Hal and I were as sophisticated as a couple of fruit flies so we opted for the standard Anglican service, including the word, "obey". It was meaningless then and now but we wanted tradition at any cost.
We had finger sandwiches and the ever-present petit fours,tea, lots of tea and the mandatory iced fruitcake.
The wine was reserved for the toasts. Heaven help me, I think it was Port.
It was quiet, formal and mercifully brief.
We had a brief honeymoon, brief because you can only go so far on a hundred dollars, particularly when one of us spent sixty dollars of it at the last minute renting a car, which precipitated a heated discussion. That was swiftly settled by my mother's vehement,
"I don't care if you never speak again for the rest of your lives; you're going to that church and you're going to get married and that's final. "
We drove to our honeymoon destination Harrison Hot Springs, a nearby resort town surrounded by breathtaking mountains and pine trees and we stayed in a bargain-rate cabin just big enough to hold a miniature kitchen,a double bed and a slide-in-sideways bathroom. The next morning when I was making the bed and tried to push it against the wall was the moment I painfully discovered the bed was bolted to the floor. it's fun to ponder what led the landlord to perform that action.
We ran out of money quickly and landed on the doorstep of good friends in nearby Chilliwack. They gave us their bedroom while they camped out in the living room with their baby and made us meals and it was a lovely honeymoon.
That’s quite a change, decompressing between engagement, marriage and finally, real life. It’s like breaking in a pair of new shoes designed to last a lifetime; you begin gently and wiggle about making adjustments until shoe and foot are a perfect fit.Eventually they get a bit scruffy, a little loose and at times you get good and sick of them.
But you age along with the shoes and if you’ve learned anything you’re not so quick to toss them out in favor of something brand new and un-tested.
We returned from our honeymoon to our basement apartment and unpacked the wedding gifts, then quickly repacked the silver rose baskets and nut dishes and anything else we wouldn’t be using for a while and we exchanged a few electric coffee percolaters for a pressure cooker.
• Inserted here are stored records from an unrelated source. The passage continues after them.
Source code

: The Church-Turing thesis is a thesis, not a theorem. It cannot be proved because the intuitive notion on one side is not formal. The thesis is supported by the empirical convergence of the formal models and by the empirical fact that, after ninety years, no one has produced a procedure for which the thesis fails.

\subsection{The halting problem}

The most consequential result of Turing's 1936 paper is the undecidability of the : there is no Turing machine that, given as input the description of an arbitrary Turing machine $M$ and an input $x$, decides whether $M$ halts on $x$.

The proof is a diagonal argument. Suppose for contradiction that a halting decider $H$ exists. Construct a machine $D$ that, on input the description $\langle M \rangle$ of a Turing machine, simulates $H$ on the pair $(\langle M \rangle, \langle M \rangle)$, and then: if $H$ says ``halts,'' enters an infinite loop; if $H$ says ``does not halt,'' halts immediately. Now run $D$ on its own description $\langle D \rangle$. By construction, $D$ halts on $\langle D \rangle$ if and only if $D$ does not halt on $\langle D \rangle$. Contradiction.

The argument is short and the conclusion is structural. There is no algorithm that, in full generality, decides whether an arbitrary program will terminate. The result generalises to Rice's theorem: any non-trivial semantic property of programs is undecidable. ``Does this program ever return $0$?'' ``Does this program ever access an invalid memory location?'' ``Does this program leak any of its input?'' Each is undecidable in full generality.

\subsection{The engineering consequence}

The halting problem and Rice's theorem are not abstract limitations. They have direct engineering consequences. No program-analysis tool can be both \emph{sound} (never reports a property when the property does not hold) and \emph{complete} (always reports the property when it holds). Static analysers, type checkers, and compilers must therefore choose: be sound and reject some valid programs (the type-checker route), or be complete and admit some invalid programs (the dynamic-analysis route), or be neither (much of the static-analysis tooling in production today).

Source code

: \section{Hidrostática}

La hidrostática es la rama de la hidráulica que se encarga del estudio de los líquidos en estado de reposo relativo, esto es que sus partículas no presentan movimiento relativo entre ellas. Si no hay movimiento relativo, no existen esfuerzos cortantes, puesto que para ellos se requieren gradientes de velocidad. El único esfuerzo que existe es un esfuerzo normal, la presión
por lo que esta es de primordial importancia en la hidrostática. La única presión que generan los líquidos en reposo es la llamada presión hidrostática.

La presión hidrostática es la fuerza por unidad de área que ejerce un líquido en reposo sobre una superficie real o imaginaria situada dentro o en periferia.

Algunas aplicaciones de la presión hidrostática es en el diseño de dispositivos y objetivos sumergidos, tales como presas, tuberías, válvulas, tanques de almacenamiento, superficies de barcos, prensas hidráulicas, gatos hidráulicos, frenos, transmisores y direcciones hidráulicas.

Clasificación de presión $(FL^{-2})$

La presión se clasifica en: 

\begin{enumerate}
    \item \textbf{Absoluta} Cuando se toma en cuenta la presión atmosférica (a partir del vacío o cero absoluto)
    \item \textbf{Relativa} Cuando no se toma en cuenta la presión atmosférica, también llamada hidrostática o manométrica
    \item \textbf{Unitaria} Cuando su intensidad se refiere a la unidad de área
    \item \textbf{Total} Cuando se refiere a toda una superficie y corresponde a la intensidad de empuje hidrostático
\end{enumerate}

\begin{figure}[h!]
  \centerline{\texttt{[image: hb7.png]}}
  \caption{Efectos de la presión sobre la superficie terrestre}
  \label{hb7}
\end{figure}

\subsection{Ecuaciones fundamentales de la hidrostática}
This wasn’t so different from playing house as kids, but the china was real, the small appliances had working cords attached and it was okay to play doctor if we wanted.
Our furniture was sparse: we had a bed and dresser, three gift lamps, one of them a stubbornly unbreakable black panther with glittering green glass eyes, my carved oriental cedar hope chest, a card table and two chairs. We hauled out the wooden packing case containing my Shirley Temple doll and collection of movie star scrapbooks, draped one of our new Irish linen tablecloths over the box and declared it to be a coffee table.
In those days, refrigerators and stoves weren't supplied in flats so we began literally with only a kitchen sink.
We found a vintage electric stove with three working burners for five dollars and my father managed to find the parts to get the fourth one working. My parents donated the old familiar chesterfield suite from their den and we spent Saturdays prowling second hand stores for more bargains until the place had a worn but comfortable look. I’ve stuck with that look ever since.
Most evenings I’d study my brand new cookbook to see what I could do about my limited repertoire while my bridegroom pounded at his typewriter on the card table, working on any free- lance assignments that came his way. Sometimes his pay wasn’t much larger than the streetcar fare to deliver the completed work, but we didn’t think of it that way.
When we had a free moment one of us rolled out the cigarettes, a task I remember so clearly. The cigarette- maker was a clever piece of equipment. You stuff a handful of tobacco into the tube section, then peel off cigarette paper from a booklet, insert the paper somewhere, a twist and turn and presto—an extremely long cigarette eventually rolls out and you cut it into four. This is repeated until you have the quota for the next day.
My first married- woman crisis came when I set to work studying the pressure cooker manual to ensure an efficiently cooked meal after work. First I had to get over my terror that the cast-iron Mount Etna might explode. Wait until the steam squirts out the spout, snap on the gauge, lower the heat, rush to the bathroom, cower against the wall with ears covered and slowly count to fifty. After that, if the walls were still standing and they always were, it was safe to return to the kitchen.